Во избежание всяких споров, пререканий и подозрений в пристрастии, он выстроил их в ряд, по росту и обратился к самой высокой, словно командуя:

– Твое имя?

– Памела, – отвечала та, стараясь говорить громче.

И он провозгласил:

– Номер первый, Памела, присуждается командующему.

Обняв затем вторую, Блондинку, в знак присвоения, он предложил толстую Аманду лейтенанту Отто, Еву, по прозвищу Томат, – младшему лейтенанту Фрицу, а самую маленькую из всех, еврейку Рашель, молоденькую брюнетку, с черными, как чернильные пятна, глазами, со вздернутым носиком, не подтверждавшим правила о том, что все евреи горбоносы, – самому молодому из офицеров, хрупкому маркизу Вильгельму фон Эйрик.

Все женщины, впрочем, были красивые и полные; они мало отличались друг от друга лицом, а по причине ежедневных занятий любовью и общей жизни в публичном доме походили одна на другую манерами и цветом кожи.

Трое молодых людей хотели было тотчас же увести своих женщин наверх, под предлогом дать им умыться и почиститься; но капитан мудро воспротивился этому, утверждая, что они достаточно опрятны, чтобы сесть за стол, и что те офицеры, которые пойдут с ними наверх, захотят, пожалуй, спустившись, поменяться дамами, чем расстроят остальные пары.
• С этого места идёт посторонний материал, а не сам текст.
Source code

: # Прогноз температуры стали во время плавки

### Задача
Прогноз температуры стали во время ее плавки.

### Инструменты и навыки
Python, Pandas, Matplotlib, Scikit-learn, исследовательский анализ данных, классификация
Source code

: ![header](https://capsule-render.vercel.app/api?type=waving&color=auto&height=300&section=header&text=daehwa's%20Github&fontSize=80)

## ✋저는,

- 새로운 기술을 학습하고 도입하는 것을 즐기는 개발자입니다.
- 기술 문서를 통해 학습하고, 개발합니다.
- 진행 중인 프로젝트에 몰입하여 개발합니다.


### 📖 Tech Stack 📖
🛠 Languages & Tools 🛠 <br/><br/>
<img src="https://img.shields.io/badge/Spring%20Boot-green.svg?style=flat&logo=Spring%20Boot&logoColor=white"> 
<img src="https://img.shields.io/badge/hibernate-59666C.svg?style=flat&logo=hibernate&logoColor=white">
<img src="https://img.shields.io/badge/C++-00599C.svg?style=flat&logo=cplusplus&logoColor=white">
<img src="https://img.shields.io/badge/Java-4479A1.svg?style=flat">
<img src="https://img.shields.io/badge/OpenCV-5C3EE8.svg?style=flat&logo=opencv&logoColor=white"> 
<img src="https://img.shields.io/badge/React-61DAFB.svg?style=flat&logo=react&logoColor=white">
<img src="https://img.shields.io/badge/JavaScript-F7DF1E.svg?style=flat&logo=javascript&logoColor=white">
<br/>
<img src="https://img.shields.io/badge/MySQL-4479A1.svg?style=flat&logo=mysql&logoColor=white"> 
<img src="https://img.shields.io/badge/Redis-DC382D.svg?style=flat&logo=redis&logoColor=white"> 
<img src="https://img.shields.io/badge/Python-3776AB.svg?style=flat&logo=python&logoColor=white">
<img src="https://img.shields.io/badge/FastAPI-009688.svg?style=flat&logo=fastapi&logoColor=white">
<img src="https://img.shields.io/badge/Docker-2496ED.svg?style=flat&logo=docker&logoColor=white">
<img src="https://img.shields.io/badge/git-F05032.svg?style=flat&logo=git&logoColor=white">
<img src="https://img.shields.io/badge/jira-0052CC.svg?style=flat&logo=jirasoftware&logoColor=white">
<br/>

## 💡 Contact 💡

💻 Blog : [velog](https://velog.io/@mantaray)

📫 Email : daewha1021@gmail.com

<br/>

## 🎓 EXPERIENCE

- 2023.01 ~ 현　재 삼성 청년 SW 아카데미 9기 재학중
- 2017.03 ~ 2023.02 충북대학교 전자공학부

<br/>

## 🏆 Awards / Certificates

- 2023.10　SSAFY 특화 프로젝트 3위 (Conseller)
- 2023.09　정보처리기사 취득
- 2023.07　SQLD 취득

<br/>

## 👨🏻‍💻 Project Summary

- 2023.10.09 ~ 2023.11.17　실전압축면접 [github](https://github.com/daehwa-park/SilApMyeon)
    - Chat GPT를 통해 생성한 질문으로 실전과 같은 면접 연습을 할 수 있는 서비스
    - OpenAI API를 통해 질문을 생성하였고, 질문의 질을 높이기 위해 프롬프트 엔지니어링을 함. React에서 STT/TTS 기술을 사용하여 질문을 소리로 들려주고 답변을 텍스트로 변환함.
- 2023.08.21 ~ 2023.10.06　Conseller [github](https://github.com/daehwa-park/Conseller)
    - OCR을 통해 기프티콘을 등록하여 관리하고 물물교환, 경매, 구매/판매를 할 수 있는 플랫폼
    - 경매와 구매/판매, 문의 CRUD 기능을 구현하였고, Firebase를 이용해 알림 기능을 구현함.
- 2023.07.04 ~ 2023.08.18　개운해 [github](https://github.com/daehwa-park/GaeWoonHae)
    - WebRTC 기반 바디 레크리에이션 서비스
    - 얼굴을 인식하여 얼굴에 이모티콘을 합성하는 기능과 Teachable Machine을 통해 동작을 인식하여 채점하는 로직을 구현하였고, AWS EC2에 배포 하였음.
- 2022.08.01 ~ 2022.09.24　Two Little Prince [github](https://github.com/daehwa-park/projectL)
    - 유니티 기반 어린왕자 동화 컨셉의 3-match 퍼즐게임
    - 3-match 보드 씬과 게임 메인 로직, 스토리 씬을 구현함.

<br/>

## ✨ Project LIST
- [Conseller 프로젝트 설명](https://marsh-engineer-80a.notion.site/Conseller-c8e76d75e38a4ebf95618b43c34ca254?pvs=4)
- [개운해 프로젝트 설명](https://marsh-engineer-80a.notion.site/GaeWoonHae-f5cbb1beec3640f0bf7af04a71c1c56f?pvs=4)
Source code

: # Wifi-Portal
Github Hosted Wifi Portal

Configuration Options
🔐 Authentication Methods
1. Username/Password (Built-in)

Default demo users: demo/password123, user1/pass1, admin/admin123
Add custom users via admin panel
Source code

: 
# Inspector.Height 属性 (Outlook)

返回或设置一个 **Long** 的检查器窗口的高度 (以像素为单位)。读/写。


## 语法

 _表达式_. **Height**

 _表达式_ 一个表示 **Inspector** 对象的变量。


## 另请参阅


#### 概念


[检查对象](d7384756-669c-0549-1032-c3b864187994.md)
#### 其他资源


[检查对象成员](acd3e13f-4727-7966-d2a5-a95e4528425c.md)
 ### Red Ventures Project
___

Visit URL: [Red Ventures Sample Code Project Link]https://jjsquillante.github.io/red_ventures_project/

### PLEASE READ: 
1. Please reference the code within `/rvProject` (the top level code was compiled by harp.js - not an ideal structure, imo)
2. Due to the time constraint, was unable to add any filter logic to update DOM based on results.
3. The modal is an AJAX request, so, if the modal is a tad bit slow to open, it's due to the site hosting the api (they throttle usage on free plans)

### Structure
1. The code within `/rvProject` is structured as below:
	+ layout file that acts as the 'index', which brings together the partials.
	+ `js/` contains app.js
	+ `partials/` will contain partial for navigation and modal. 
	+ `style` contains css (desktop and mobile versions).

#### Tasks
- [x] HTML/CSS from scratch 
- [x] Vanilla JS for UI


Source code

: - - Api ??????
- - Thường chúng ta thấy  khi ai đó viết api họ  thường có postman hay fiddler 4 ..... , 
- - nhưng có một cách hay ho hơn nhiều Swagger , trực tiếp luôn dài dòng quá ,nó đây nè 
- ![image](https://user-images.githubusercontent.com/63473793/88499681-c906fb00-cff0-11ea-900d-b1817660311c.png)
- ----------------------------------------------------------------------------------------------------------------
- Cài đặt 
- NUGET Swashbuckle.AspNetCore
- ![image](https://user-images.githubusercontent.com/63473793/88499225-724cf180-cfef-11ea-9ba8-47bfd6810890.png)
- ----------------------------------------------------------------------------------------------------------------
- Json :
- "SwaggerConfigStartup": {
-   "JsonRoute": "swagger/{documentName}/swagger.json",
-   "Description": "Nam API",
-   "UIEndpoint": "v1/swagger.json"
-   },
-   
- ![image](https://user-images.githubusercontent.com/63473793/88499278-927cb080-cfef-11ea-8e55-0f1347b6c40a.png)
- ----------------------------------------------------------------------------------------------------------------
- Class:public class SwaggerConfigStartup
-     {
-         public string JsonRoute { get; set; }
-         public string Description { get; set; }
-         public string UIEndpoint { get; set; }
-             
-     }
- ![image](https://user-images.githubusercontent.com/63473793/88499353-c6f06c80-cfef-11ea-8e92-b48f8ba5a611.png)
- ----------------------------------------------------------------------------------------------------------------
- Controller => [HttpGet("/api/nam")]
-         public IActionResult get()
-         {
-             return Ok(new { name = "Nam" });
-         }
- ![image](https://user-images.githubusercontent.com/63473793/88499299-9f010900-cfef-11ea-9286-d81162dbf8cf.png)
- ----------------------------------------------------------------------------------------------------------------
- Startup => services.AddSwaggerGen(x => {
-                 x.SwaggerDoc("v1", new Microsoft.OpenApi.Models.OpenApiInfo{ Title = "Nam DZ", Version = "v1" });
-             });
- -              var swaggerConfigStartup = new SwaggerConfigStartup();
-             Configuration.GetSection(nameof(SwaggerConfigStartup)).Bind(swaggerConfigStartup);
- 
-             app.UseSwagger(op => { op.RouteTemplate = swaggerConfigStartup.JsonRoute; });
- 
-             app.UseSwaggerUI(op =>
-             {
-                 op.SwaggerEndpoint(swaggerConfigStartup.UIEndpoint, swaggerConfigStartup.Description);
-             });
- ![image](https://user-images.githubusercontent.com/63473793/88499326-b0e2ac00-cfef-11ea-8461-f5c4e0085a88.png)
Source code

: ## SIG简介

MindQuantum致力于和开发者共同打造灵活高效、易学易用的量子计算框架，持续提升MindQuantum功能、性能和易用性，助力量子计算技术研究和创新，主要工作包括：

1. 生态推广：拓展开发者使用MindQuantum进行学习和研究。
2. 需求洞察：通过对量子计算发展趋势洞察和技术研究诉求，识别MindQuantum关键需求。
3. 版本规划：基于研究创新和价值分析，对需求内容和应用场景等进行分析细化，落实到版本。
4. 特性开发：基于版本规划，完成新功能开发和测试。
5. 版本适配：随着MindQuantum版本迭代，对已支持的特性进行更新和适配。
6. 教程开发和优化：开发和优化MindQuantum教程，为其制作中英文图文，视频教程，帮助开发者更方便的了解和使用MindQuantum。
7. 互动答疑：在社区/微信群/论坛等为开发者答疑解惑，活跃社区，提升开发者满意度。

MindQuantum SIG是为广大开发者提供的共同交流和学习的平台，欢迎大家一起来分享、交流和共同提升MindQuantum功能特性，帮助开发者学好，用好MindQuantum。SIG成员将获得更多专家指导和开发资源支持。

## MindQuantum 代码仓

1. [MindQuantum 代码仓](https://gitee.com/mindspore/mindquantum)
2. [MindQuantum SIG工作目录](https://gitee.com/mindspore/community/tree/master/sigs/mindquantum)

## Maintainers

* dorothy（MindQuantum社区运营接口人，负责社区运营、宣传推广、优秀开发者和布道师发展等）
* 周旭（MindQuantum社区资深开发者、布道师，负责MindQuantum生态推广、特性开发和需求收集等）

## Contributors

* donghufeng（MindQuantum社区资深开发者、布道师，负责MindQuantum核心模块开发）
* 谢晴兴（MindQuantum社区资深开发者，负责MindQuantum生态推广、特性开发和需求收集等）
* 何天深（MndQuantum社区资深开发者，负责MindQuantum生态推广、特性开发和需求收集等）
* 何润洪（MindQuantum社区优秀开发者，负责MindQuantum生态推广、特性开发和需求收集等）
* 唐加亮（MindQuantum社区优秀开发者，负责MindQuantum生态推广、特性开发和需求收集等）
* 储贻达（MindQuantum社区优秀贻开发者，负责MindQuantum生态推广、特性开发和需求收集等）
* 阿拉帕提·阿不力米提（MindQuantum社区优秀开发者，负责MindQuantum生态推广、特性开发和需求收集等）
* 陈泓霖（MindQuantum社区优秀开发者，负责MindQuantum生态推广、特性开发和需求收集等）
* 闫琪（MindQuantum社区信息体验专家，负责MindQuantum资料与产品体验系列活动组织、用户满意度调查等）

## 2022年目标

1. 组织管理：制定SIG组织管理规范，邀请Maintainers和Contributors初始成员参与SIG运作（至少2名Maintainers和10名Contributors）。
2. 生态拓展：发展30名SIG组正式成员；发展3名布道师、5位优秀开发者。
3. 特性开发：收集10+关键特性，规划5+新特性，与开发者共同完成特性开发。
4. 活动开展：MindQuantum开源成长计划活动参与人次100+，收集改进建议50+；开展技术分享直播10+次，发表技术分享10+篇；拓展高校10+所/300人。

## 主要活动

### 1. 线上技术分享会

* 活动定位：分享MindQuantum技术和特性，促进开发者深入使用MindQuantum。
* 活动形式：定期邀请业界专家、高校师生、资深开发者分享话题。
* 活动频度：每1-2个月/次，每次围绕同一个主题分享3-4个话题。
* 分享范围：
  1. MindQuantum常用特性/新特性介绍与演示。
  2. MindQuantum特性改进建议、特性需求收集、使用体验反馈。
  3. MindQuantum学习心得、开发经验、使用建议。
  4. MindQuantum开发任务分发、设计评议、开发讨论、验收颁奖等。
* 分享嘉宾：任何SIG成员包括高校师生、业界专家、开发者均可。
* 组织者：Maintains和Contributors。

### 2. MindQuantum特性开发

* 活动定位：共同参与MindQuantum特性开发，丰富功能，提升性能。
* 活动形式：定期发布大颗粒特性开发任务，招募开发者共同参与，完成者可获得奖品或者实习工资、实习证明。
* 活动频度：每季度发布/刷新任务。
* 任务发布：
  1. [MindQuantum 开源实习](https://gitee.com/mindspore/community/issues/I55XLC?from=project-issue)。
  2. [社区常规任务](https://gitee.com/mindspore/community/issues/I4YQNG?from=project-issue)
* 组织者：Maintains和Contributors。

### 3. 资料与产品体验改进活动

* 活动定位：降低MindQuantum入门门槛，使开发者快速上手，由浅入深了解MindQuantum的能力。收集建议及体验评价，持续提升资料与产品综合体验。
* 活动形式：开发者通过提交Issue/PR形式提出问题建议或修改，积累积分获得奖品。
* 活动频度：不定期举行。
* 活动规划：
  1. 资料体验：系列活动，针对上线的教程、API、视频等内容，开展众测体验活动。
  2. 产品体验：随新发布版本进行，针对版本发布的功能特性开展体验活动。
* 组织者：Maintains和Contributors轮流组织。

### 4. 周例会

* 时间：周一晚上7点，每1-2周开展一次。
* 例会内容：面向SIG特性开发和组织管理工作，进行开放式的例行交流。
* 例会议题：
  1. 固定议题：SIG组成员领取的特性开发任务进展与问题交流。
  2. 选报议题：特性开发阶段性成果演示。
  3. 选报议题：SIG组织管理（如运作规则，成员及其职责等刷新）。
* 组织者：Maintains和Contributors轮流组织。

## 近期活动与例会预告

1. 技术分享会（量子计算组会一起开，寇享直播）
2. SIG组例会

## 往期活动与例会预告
Его житейская опытность одержала верх. Ограничились многочисленными поцелуями, поцелуями ожидания.

Вдруг Рашель чуть не задохнулась, закашлявшись до слез и выпуская дым из ноздрей. Маркиз под предлогом поцелуя впустил ей в рот струю табачного дыма. Она не рассердилась, не сказала ни слова, но пристально взглянула на своего обладателя, и в глубине ее черных глаз вспыхнул гнев.

Сели за стол. Сам командующий был, казалось, в восторге; направо от себя он посадил Памелу, налево Блондинку и объявил, развертывая салфетку:

– Вам пришла в голову восхитительная мысль, капитан.

Лейтенанты Отто и Фриц, державшиеся отменно вежливо, словно рядом с ними были светские дамы, стесняли этим своих соседок; но барон фон Кельвейнгштейн, чувствуя себя в своей сфере, сиял, сыпал двусмысленными остротами и со своей шапкой огненно-рыжих волос казался объятым пламенем. Он любезничал на рейнско-французском языке, и его кабацкие комплименты, выплюнутые сквозь отверстие двух выбитых зубов, долетали к девицам с брызгами слюны.

Девушки, впрочем, ничего не понимали, и сознание их как будто пробудилось лишь в тот момент, когда барон стал изрыгать похабные слова и непристойности, искажаемые вдобавок его произношением. Тогда они начали хохотать, как безумные, приваливаясь на животы соседям и повторяя выражения барона, которые тот намеренно коверкал, чтобы заставить их говорить сальности. И девицы сыпали ими в изобилии. Опьянев от первых бутылок вина и снова став самими собой, войдя в привычную роль, они целовали направо и налево усы, щипали руки, испускали пронзительные крики и пили из всех стаканов, распевая французские куплеты и обрывки немецких песен, усвоенные ими в ежедневном общении с неприятелем.

Вскоре и мужчины, опьяненные этим столь доступным их обонянию и осязанию женским телом, обезумели, принялись реветь, бить посуду, в то время как солдаты, стоявшие за каждым стулом, бесстрастно прислуживали им.

Только один майор хранил известную сдержанность.

Мадемуазель Фифи взял Рашель к себе на колени. Приходя в возбуждение, хотя и оставаясь холодным, он то начинал безумно целовать черные завитки волос у ее затылка, вдыхая между платьем и кожей нежную теплоту ее тела и его запах, то, охваченный звериным неистовством, потребностью разрушения, яростно щипал ее сквозь одежду, так что она вскрикивала. Нередко также, держа ее в объятиях и сжимая, словно стремясь слиться с нею, он подолгу впивался губами в свежий рот еврейки и целовал ее до того, что дух захватывало; и вдруг в одну из таких минут он укусил девушку так глубоко, что струйка крови побежала по ее подбородку, стекая за корсаж.